- TASK TO CARRY OUT -
Retype each line below precisely and omit all images.

MATERIAL PROVIDED Start Marker

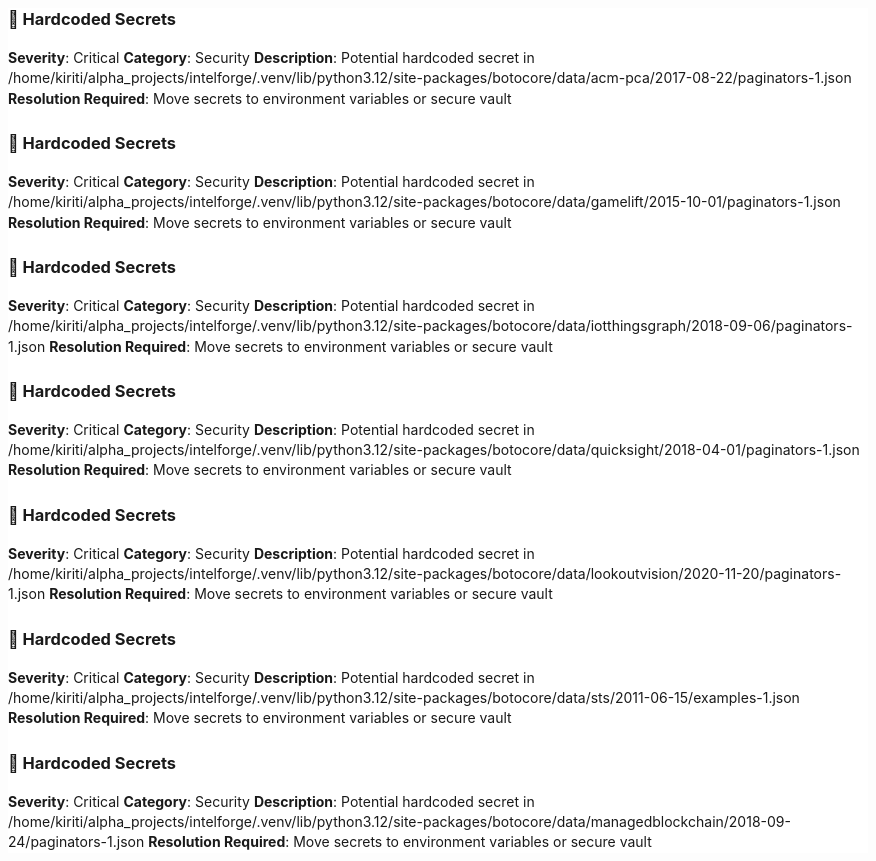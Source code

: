 ### 🔴 Hardcoded Secrets

**Severity**: Critical
**Category**: Security
**Description**: Potential hardcoded secret in /home/kiriti/alpha_projects/intelforge/.venv/lib/python3.12/site-packages/botocore/data/acm-pca/2017-08-22/paginators-1.json
**Resolution Required**: Move secrets to environment variables or secure vault

### 🔴 Hardcoded Secrets

**Severity**: Critical
**Category**: Security
**Description**: Potential hardcoded secret in /home/kiriti/alpha_projects/intelforge/.venv/lib/python3.12/site-packages/botocore/data/gamelift/2015-10-01/paginators-1.json
**Resolution Required**: Move secrets to environment variables or secure vault

### 🔴 Hardcoded Secrets

**Severity**: Critical
**Category**: Security
**Description**: Potential hardcoded secret in /home/kiriti/alpha_projects/intelforge/.venv/lib/python3.12/site-packages/botocore/data/iotthingsgraph/2018-09-06/paginators-1.json
**Resolution Required**: Move secrets to environment variables or secure vault

### 🔴 Hardcoded Secrets

**Severity**: Critical
**Category**: Security
**Description**: Potential hardcoded secret in /home/kiriti/alpha_projects/intelforge/.venv/lib/python3.12/site-packages/botocore/data/quicksight/2018-04-01/paginators-1.json
**Resolution Required**: Move secrets to environment variables or secure vault

### 🔴 Hardcoded Secrets

**Severity**: Critical
**Category**: Security
**Description**: Potential hardcoded secret in /home/kiriti/alpha_projects/intelforge/.venv/lib/python3.12/site-packages/botocore/data/lookoutvision/2020-11-20/paginators-1.json
**Resolution Required**: Move secrets to environment variables or secure vault

### 🔴 Hardcoded Secrets

**Severity**: Critical
**Category**: Security
**Description**: Potential hardcoded secret in /home/kiriti/alpha_projects/intelforge/.venv/lib/python3.12/site-packages/botocore/data/sts/2011-06-15/examples-1.json
**Resolution Required**: Move secrets to environment variables or secure vault

### 🔴 Hardcoded Secrets

**Severity**: Critical
**Category**: Security
**Description**: Potential hardcoded secret in /home/kiriti/alpha_projects/intelforge/.venv/lib/python3.12/site-packages/botocore/data/managedblockchain/2018-09-24/paginators-1.json
**Resolution Required**: Move secrets to environment variables or secure vault
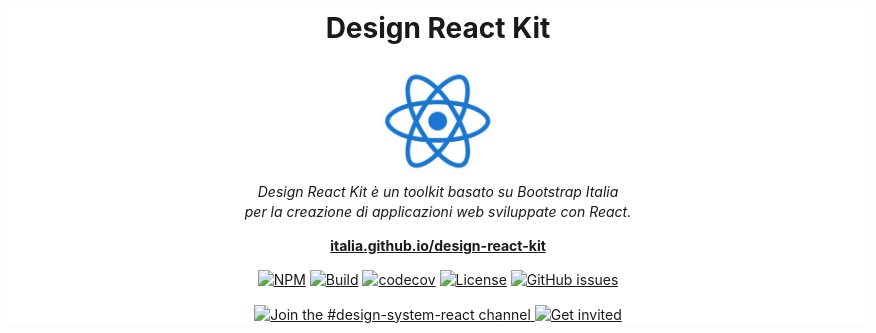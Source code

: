 <h1 align="center">Design React Kit</h1>

<p align="center">
  <img src=".github/react-logo.png" alt="react-logo" width="120px" height="auto"/>
  <br>
  <i>Design React Kit è un toolkit basato su Bootstrap Italia 
    <br> per la creazione di applicazioni web sviluppate con React.</i>
  <br>
</p>

<p align="center">
  <a href="https://italia.github.io/design-react-kit"><strong>italia.github.io/design-react-kit</strong></a>
  <br>
</p>

<p align="center">
    <a href="https://www.npmjs.com/package/design-react-kit"><img src="https://img.shields.io/npm/v/design-react-kit.svg" alt="NPM"></a>
    <a href="https://github.com/italia/design-react-kit/actions"><img src="https://github.com/italia/design-react-kit/actions/workflows/ci.yml/badge.svg" alt="Build"></a>
    <a href="https://codecov.io/gh/italia/design-react-kit"><img src="https://codecov.io/gh/italia/design-react-kit/branch/main/graph/badge.svg?token=0Ud6YSFi0r" alt="codecov"></a>
    <a href="https://github.com/italia/design-react-kit/blob/main/LICENSE"><img src="https://img.shields.io/github/license/italia/design-react-kit.svg" alt="License"></a>
    <a href="https://github.com/italia/design-react-kit/issues"><img src="https://img.shields.io/github/issues/italia/design-react-kit.svg" alt="GitHub issues"></a>
</p>

<p align="center">
  <a href="https://developersitalia.slack.com/messages/C04J92F9XM2/">
    <img src="https://img.shields.io/badge/Slack%20channel-%23design--dev--react-blue.svg" alt="Join the #design-system-react channel" />
  </a>
  <a href="https://slack.developers.italia.it/">
    <img src="https://slack.developers.italia.it/badge.svg" alt="Get invited" />
  </a>
</p>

MATERIAL PROVIDED End Marker

- RESPONSE -
Source code

: ### 🔴 Hardcoded Secrets

**Severity**: Critical
**Category**: Security
**Description**: Potential hardcoded secret in /home/kiriti/alpha_projects/intelforge/.venv/lib/python3.12/site-packages/botocore/data/acm-pca/2017-08-22/paginators-1.json
**Resolution Required**: Move secrets to environment variables or secure vault

### 🔴 Hardcoded Secrets

**Severity**: Critical
**Category**: Security
**Description**: Potential hardcoded secret in /home/kiriti/alpha_projects/intelforge/.venv/lib/python3.12/site-packages/botocore/data/gamelift/2015-10-01/paginators-1.json
**Resolution Required**: Move secrets to environment variables or secure vault

### 🔴 Hardcoded Secrets

**Severity**: Critical
**Category**: Security
**Description**: Potential hardcoded secret in /home/kiriti/alpha_projects/intelforge/.venv/lib/python3.12/site-packages/botocore/data/iotthingsgraph/2018-09-06/paginators-1.json
**Resolution Required**: Move secrets to environment variables or secure vault

### 🔴 Hardcoded Secrets

**Severity**: Critical
**Category**: Security
**Description**: Potential hardcoded secret in /home/kiriti/alpha_projects/intelforge/.venv/lib/python3.12/site-packages/botocore/data/quicksight/2018-04-01/paginators-1.json
**Resolution Required**: Move secrets to environment variables or secure vault

### 🔴 Hardcoded Secrets

**Severity**: Critical
**Category**: Security
**Description**: Potential hardcoded secret in /home/kiriti/alpha_projects/intelforge/.venv/lib/python3.12/site-packages/botocore/data/lookoutvision/2020-11-20/paginators-1.json
**Resolution Required**: Move secrets to environment variables or secure vault

### 🔴 Hardcoded Secrets

**Severity**: Critical
**Category**: Security
**Description**: Potential hardcoded secret in /home/kiriti/alpha_projects/intelforge/.venv/lib/python3.12/site-packages/botocore/data/sts/2011-06-15/examples-1.json
**Resolution Required**: Move secrets to environment variables or secure vault

### 🔴 Hardcoded Secrets

**Severity**: Critical
**Category**: Security
**Description**: Potential hardcoded secret in /home/kiriti/alpha_projects/intelforge/.venv/lib/python3.12/site-packages/botocore/data/managedblockchain/2018-09-24/paginators-1.json
**Resolution Required**: Move secrets to environment variables or secure vault
Source code

: <h1 align="center">Design React Kit</h1>

<p align="center">
  <img src=".github/react-logo.png" alt="react-logo" width="120px" height="auto"/>
  <br>
  <i>Design React Kit è un toolkit basato su Bootstrap Italia 
    <br> per la creazione di applicazioni web sviluppate con React.</i>
  <br>
</p>

<p align="center">
  <a href="https://italia.github.io/design-react-kit"><strong>italia.github.io/design-react-kit</strong></a>
  <br>
</p>

<p align="center">
    <a href="https://www.npmjs.com/package/design-react-kit"><img src="https://img.shields.io/npm/v/design-react-kit.svg" alt="NPM"></a>
    <a href="https://github.com/italia/design-react-kit/actions"><img src="https://github.com/italia/design-react-kit/actions/workflows/ci.yml/badge.svg" alt="Build"></a>
    <a href="https://codecov.io/gh/italia/design-react-kit"><img src="https://codecov.io/gh/italia/design-react-kit/branch/main/graph/badge.svg?token=0Ud6YSFi0r" alt="codecov"></a>
    <a href="https://github.com/italia/design-react-kit/blob/main/LICENSE"><img src="https://img.shields.io/github/license/italia/design-react-kit.svg" alt="License"></a>
    <a href="https://github.com/italia/design-react-kit/issues"><img src="https://img.shields.io/github/issues/italia/design-react-kit.svg" alt="GitHub issues"></a>
</p>

<p align="center">
  <a href="https://developersitalia.slack.com/messages/C04J92F9XM2/">
    <img src="https://img.shields.io/badge/Slack%20channel-%23design--dev--react-blue.svg" alt="Join the #design-system-react channel" />
  </a>
  <a href="https://slack.developers.italia.it/">
    <img src="https://slack.developers.italia.it/badge.svg" alt="Get invited" />
  </a>
</p>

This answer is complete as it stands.